**TASK ITEM**
Copy the records exactly. Include every line.

**RECORD EXCERPTS**
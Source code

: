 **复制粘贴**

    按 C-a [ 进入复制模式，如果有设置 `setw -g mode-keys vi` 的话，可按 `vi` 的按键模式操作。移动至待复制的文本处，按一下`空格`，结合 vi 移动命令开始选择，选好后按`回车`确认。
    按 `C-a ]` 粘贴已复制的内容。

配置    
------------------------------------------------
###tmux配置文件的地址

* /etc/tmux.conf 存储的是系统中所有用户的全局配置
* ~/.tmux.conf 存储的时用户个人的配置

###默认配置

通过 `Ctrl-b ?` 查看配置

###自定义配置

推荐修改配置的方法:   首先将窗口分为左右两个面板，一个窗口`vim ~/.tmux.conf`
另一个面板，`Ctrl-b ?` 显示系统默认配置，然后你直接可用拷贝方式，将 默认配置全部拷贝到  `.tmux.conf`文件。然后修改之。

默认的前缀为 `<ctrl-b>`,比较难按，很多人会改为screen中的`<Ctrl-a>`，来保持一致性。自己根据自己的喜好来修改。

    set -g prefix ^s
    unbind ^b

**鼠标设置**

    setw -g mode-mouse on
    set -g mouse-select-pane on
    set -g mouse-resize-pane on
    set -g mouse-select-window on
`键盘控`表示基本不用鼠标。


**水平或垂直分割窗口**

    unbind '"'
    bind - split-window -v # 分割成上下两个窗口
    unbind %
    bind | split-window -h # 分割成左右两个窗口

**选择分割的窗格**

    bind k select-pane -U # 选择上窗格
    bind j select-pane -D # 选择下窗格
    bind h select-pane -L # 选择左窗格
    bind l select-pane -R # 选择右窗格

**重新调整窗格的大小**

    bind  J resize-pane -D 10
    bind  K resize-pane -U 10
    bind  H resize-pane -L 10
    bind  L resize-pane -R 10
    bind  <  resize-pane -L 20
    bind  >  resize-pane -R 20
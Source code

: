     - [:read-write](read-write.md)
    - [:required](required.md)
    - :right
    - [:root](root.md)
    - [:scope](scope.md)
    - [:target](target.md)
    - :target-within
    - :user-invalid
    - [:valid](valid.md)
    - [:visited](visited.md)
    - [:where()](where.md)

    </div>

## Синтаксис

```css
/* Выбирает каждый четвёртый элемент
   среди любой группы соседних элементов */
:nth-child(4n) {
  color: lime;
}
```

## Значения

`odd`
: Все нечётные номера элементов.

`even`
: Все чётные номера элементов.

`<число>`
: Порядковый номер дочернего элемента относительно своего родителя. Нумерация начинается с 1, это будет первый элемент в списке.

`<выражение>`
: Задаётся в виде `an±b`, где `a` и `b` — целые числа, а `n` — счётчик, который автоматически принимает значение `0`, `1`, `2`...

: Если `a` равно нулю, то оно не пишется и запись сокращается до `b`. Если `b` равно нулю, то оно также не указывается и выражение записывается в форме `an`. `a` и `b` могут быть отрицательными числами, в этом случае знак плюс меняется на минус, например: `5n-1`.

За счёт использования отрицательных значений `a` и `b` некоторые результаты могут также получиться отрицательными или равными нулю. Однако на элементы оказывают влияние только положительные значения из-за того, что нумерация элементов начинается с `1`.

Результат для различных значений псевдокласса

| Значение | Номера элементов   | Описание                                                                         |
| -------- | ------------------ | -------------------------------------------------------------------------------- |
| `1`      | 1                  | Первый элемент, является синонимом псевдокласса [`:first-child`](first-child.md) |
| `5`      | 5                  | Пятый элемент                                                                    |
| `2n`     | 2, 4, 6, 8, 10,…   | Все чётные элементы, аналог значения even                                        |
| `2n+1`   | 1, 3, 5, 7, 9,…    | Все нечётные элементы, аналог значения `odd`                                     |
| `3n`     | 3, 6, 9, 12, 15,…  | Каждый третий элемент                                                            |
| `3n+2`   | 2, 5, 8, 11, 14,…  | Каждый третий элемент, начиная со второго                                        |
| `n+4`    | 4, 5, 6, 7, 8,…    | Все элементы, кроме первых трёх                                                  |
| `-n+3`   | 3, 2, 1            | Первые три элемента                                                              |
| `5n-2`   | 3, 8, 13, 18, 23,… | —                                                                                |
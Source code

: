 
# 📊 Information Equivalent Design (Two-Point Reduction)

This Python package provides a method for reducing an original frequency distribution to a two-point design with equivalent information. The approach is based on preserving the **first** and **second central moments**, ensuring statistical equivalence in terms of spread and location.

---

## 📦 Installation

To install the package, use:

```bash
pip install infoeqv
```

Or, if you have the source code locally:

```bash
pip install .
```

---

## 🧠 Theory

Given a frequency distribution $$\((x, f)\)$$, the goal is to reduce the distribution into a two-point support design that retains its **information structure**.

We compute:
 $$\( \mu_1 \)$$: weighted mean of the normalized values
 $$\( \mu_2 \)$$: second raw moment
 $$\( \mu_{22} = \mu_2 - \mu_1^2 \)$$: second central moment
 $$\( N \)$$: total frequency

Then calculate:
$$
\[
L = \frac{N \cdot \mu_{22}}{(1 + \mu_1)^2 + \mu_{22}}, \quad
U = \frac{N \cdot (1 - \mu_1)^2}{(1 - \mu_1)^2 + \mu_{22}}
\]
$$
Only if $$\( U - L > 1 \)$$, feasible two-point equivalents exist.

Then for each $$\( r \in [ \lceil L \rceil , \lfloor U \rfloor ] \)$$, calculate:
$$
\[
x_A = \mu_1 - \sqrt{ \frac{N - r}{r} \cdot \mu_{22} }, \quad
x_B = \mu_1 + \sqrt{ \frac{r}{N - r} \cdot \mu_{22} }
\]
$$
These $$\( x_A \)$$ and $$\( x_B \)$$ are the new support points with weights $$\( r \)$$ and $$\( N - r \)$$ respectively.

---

**COMPLETED TASK**
Source code

: **复制粘贴**

    按 C-a [ 进入复制模式，如果有设置 `setw -g mode-keys vi` 的话，可按 `vi` 的按键模式操作。移动至待复制的文本处，按一下`空格`，结合 vi 移动命令开始选择，选好后按`回车`确认。
    按 `C-a ]` 粘贴已复制的内容。

配置    
------------------------------------------------
###tmux配置文件的地址

* /etc/tmux.conf 存储的是系统中所有用户的全局配置
* ~/.tmux.conf 存储的时用户个人的配置

###默认配置

通过 `Ctrl-b ?` 查看配置

###自定义配置

推荐修改配置的方法:   首先将窗口分为左右两个面板，一个窗口`vim ~/.tmux.conf`
另一个面板，`Ctrl-b ?` 显示系统默认配置，然后你直接可用拷贝方式，将 默认配置全部拷贝到  `.tmux.conf`文件。然后修改之。

默认的前缀为 `<ctrl-b>`,比较难按，很多人会改为screen中的`<Ctrl-a>`，来保持一致性。自己根据自己的喜好来修改。

    set -g prefix ^s
    unbind ^b

**鼠标设置**

    setw -g mode-mouse on
    set -g mouse-select-pane on
    set -g mouse-resize-pane on
    set -g mouse-select-window on
`键盘控`表示基本不用鼠标。


**水平或垂直分割窗口**

    unbind '"'
    bind - split-window -v # 分割成上下两个窗口
    unbind %
    bind | split-window -h # 分割成左右两个窗口

**选择分割的窗格**

    bind k select-pane -U # 选择上窗格
    bind j select-pane -D # 选择下窗格
    bind h select-pane -L # 选择左窗格
    bind l select-pane -R # 选择右窗格

**重新调整窗格的大小**

    bind  J resize-pane -D 10
    bind  K resize-pane -U 10
    bind  H resize-pane -L 10
    bind  L resize-pane -R 10
    bind  <  resize-pane -L 20
    bind  >  resize-pane -R 20
Source code

:     - [:read-write](read-write.md)
    - [:required](required.md)
    - :right
    - [:root](root.md)
    - [:scope](scope.md)
    - [:target](target.md)
    - :target-within
    - :user-invalid
    - [:valid](valid.md)
    - [:visited](visited.md)
    - [:where()](where.md)

    </div>

## Синтаксис

```css
/* Выбирает каждый четвёртый элемент
   среди любой группы соседних элементов */
:nth-child(4n) {
  color: lime;
}
```

## Значения

`odd`
: Все нечётные номера элементов.

`even`
: Все чётные номера элементов.

`<число>`
: Порядковый номер дочернего элемента относительно своего родителя. Нумерация начинается с 1, это будет первый элемент в списке.

`<выражение>`
: Задаётся в виде `an±b`, где `a` и `b` — целые числа, а `n` — счётчик, который автоматически принимает значение `0`, `1`, `2`...

: Если `a` равно нулю, то оно не пишется и запись сокращается до `b`. Если `b` равно нулю, то оно также не указывается и выражение записывается в форме `an`. `a` и `b` могут быть отрицательными числами, в этом случае знак плюс меняется на минус, например: `5n-1`.

За счёт использования отрицательных значений `a` и `b` некоторые результаты могут также получиться отрицательными или равными нулю. Однако на элементы оказывают влияние только положительные значения из-за того, что нумерация элементов начинается с `1`.

Результат для различных значений псевдокласса

| Значение | Номера элементов   | Описание                                                                         |
| -------- | ------------------ | -------------------------------------------------------------------------------- |
| `1`      | 1                  | Первый элемент, является синонимом псевдокласса [`:first-child`](first-child.md) |
| `5`      | 5                  | Пятый элемент                                                                    |
| `2n`     | 2, 4, 6, 8, 10,…   | Все чётные элементы, аналог значения even                                        |
| `2n+1`   | 1, 3, 5, 7, 9,…    | Все нечётные элементы, аналог значения `odd`                                     |
| `3n`     | 3, 6, 9, 12, 15,…  | Каждый третий элемент                                                            |
| `3n+2`   | 2, 5, 8, 11, 14,…  | Каждый третий элемент, начиная со второго                                        |
| `n+4`    | 4, 5, 6, 7, 8,…    | Все элементы, кроме первых трёх                                                  |
| `-n+3`   | 3, 2, 1            | Первые три элемента                                                              |
| `5n-2`   | 3, 8, 13, 18, 23,… | —                                                                                |
Source code

: 
# 📊 Information Equivalent Design (Two-Point Reduction)

This Python package provides a method for reducing an original frequency distribution to a two-point design with equivalent information. The approach is based on preserving the **first** and **second central moments**, ensuring statistical equivalence in terms of spread and location.

---

## 📦 Installation

To install the package, use:

```bash
pip install infoeqv
```

Or, if you have the source code locally:

```bash
pip install .
```

---

## 🧠 Theory

Given a frequency distribution $$\((x, f)\)$$, the goal is to reduce the distribution into a two-point support design that retains its **information structure**.

We compute:
 $$\( \mu_1 \)$$: weighted mean of the normalized values
 $$\( \mu_2 \)$$: second raw moment
 $$\( \mu_{22} = \mu_2 - \mu_1^2 \)$$: second central moment
 $$\( N \)$$: total frequency

Then calculate:
$$
\[
L = \frac{N \cdot \mu_{22}}{(1 + \mu_1)^2 + \mu_{22}}, \quad
U = \frac{N \cdot (1 - \mu_1)^2}{(1 - \mu_1)^2 + \mu_{22}}
\]
$$
Only if $$\( U - L > 1 \)$$, feasible two-point equivalents exist.

Then for each $$\( r \in [ \lceil L \rceil , \lfloor U \rfloor ] \)$$, calculate:
$$
\[
x_A = \mu_1 - \sqrt{ \frac{N - r}{r} \cdot \mu_{22} }, \quad
x_B = \mu_1 + \sqrt{ \frac{r}{N - r} \cdot \mu_{22} }
\]
$$
These $$\( x_A \)$$ and $$\( x_B \)$$ are the new support points with weights $$\( r \)$$ and $$\( N - r \)$$ respectively.

---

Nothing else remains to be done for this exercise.